Untuk mengatasi permasalahan itu, Jaksa Agung Burhanudin pun menantang para Kepala Kejaksaan Tinggi (Kajati) untuk melaksanakan sidang dengan menggunakan Teknologi Informasi (TI).
“Saya tantang para Kajati se-Indonesia. Agar mulai hari ini bisa berkoordinasi dengan jajaran Pengadilan dan Lapas di daerah. Bagaimana caranya dapat melaksanakan sidang dengan menggunakan Vicon”kata Jaksa Agung saat menggelar Video Conference (Vicon) dengan para Kajati se- Indonesia dari rumah dinas di Jalan Denpasar, Jakarta Selasa (24/3).
Dengan menggelar sidang melalui Vicon, tambah Jaksa Agung semua pekerjaan penegak hukum dapat tuntas. Tidak terpengaruh ancaman pademi Covid-19.Saat Vicon itu saya dan Kapuspenkum Hari Setiyono mendampingi Jaksa Agung. Ada beberapa Kejati melapor telah koordinasi dengan jajaran Pengadilan dan Lapas untuk menggelar sidang Vicon. Diantaranya Kejati Daerah Istimewa Yogyakarta (DIY).
“Kami sudah koordinasi dengan Pengadilan dan Lapas. Bahkan kami sudah mendapat penetapan sidang melalui Vicon dari Pengadilan Negeri Yogyakarta untuk sidang hari Senin (30/3) mendatang,”lapor Kajati DIY Masyhudi.
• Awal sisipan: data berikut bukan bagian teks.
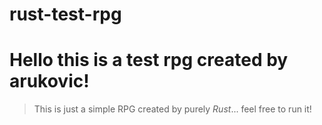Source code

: # rust-test-rpg

# Hello this is a test rpg created by arukovic! 

> This is just a simple RPG created by purely *Rust*... feel free to run it!

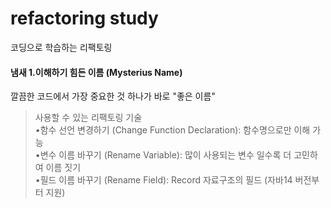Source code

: # refactoring study
코딩으로 학습하는 리팩토링

#### 냄새 1.이해하기 힘든 이름 (Mysterius Name)
깔끔한 코드에서 가장 중요한 것 하나가 바로 "좋은 이름"

> 사용할 수 있는 리팩토링 기술 <br>
> •함수 선언 변경하기 (Change Function Declaration): 함수명으로만 이해 가능 <br>
> •변수 이름 바꾸기 (Rename Variable): 많이 사용되는 변수 일수록 더 고민하여 이름 짓기 <br>
> •필드 이름 바꾸기 (Rename Field): Record 자료구조의 필드 (자바14 버전부터 지원)

 
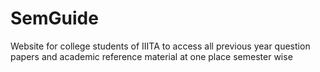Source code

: # SemGuide
Website for college students of IIITA  to access all previous year question papers and academic reference material at one place semester wise
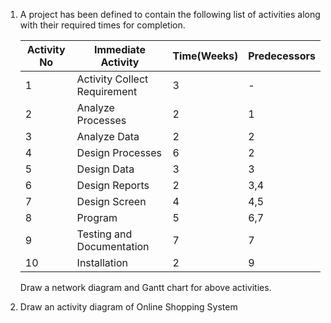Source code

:1. A project has been defined to contain the following list of activities
   along with their required times for completion.

   | Activity No | Immediate Activity           | Time(Weeks) | Predecessors |
   | ----------- | ---------------------------- | ----------- | ------------ |
   | 1           | Activity Collect Requirement | 3           | -            |
   | 2           | Analyze Processes            | 2           | 1            |
   | 3           | Analyze Data                 | 2           | 2            |
   | 4           | Design Processes             | 6           | 2            |
   | 5           | Design Data                  | 3           | 3            |
   | 6           | Design Reports               | 2           | 3,4          |
   | 7           | Design Screen                | 4           | 4,5          |
   | 8           | Program                      | 5           | 6,7          |
   | 9           | Testing and Documentation    | 7           | 7            |
   | 10          | Installation                 | 2           | 9            |

   Draw a network diagram and Gantt chart for above activities.

2. Draw an activity diagram of Online Shopping System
Informasi lain, dari Kejati Kepri dilaporkan telah menggelar sidang via Vicon. Sidang kasus Narkotika dengan terdakwa Harifudin digelar di Pengadilan Negeri Karimun pada Rabu (18/3) lalu.Saat sidang terdakwa berada di Aula Rumah Tahanan (Rutan) kelas IIB Tanjungbalai Karimun. Sementara Majelis Hakim, Penasehat Hukum Terdakwa berada di ruang sidang. Sementara Jaksa dari Kantor Kejari. Dari tiga tempat itu dilakukan Vicon.
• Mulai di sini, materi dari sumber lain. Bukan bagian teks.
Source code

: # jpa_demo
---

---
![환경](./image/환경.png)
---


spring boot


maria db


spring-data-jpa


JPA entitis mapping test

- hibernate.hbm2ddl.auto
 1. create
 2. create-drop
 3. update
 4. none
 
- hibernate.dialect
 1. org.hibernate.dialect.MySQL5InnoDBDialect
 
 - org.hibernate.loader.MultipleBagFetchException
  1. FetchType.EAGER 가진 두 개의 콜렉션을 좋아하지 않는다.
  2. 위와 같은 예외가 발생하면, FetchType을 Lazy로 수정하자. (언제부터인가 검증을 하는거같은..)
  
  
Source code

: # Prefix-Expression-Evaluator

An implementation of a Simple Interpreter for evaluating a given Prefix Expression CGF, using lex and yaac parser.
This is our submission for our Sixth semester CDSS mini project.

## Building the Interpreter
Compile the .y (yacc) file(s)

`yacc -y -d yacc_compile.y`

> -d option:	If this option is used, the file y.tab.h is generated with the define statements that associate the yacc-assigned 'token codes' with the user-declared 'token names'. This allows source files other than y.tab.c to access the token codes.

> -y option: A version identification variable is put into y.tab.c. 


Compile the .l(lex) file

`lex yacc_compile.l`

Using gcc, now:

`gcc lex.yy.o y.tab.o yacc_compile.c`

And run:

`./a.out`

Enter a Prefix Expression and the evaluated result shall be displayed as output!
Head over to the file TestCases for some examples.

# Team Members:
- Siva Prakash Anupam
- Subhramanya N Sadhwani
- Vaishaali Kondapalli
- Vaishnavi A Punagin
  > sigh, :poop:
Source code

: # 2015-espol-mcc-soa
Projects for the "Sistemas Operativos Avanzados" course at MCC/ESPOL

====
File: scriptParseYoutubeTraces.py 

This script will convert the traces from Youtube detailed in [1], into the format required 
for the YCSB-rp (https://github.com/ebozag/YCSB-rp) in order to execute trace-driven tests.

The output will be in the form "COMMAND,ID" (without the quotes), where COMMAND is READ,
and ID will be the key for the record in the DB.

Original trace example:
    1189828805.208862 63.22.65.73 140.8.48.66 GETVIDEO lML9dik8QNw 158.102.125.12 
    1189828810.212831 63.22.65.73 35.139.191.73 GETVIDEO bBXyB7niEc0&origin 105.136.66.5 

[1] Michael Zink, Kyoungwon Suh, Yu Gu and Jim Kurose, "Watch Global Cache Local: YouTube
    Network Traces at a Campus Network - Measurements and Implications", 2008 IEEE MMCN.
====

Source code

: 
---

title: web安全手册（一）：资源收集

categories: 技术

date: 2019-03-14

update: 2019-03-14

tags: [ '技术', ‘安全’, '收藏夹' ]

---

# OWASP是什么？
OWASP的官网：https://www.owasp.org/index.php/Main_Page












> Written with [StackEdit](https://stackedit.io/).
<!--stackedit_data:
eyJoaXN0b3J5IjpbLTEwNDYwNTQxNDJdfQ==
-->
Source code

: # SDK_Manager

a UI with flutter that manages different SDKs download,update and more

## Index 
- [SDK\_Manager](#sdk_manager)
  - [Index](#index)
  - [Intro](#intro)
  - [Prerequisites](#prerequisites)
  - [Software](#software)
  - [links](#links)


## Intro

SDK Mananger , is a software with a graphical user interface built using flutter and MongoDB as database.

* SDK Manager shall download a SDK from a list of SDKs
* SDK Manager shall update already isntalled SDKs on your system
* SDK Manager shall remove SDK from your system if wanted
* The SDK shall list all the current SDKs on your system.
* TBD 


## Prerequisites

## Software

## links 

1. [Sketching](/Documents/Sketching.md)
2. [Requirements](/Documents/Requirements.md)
Lalu Kejari Jakarta Utara pada Selasa (24/3) juga menggelar sidang Vicon. Terdakwa tidak perlu dibawa ke Pengadilan Negeri Jakarta Utara. Cukup dari Lapas Cipinang dilakukan sidang Vicon.Luar biasa. Senang rasanya saya mendengar banyak sidang perkara pidana menggunakan Vicon. Meski sebenarnya bukan perkara pertama Vicon dilakukan.
Dulu, pak Habibie atau dalam kasus Abu bakar Baasyir pernah dilakukan Vicon. Namun sebatas pemeriksaan saksi. Namun kini sudah lebih maju. Seperti yang dilakukan Kejari dan Pengadilan Negeri Karimun ternyata sudah “full” acara sidang.
Mulai pembacaan Surat Dakwaan, pemeriksaan saksi-saksi sampai putusan dilakukan via Vicon.Pendek kata, embrio e-court pidana sudah mulai dipraktekan. Sudah dilakukan beberapa Kejari dengan kolaborasi dengan jajaran Pengadilan dan Rutan atau Lapas.
Untuk mewujudkan E-court pidana sepertinya tinggal satu langkah. Tinggal ditambah “sentuhan” sebuah aplikasi pasti makin sempurna. Satu lagi payung hukum peraturan segera dibuat.
Ayo pak ketua Mahkamah Agung dan Pak dirjen Pemasyarakatan. Pak Jaksa Agung sudah mendorong para Jaksa kolaborasi dengan jajaran pengadilan dan Lapas menggelar sidang via Vicon. Yo…ayo…yo ayo yo yo….lakukan Vicon.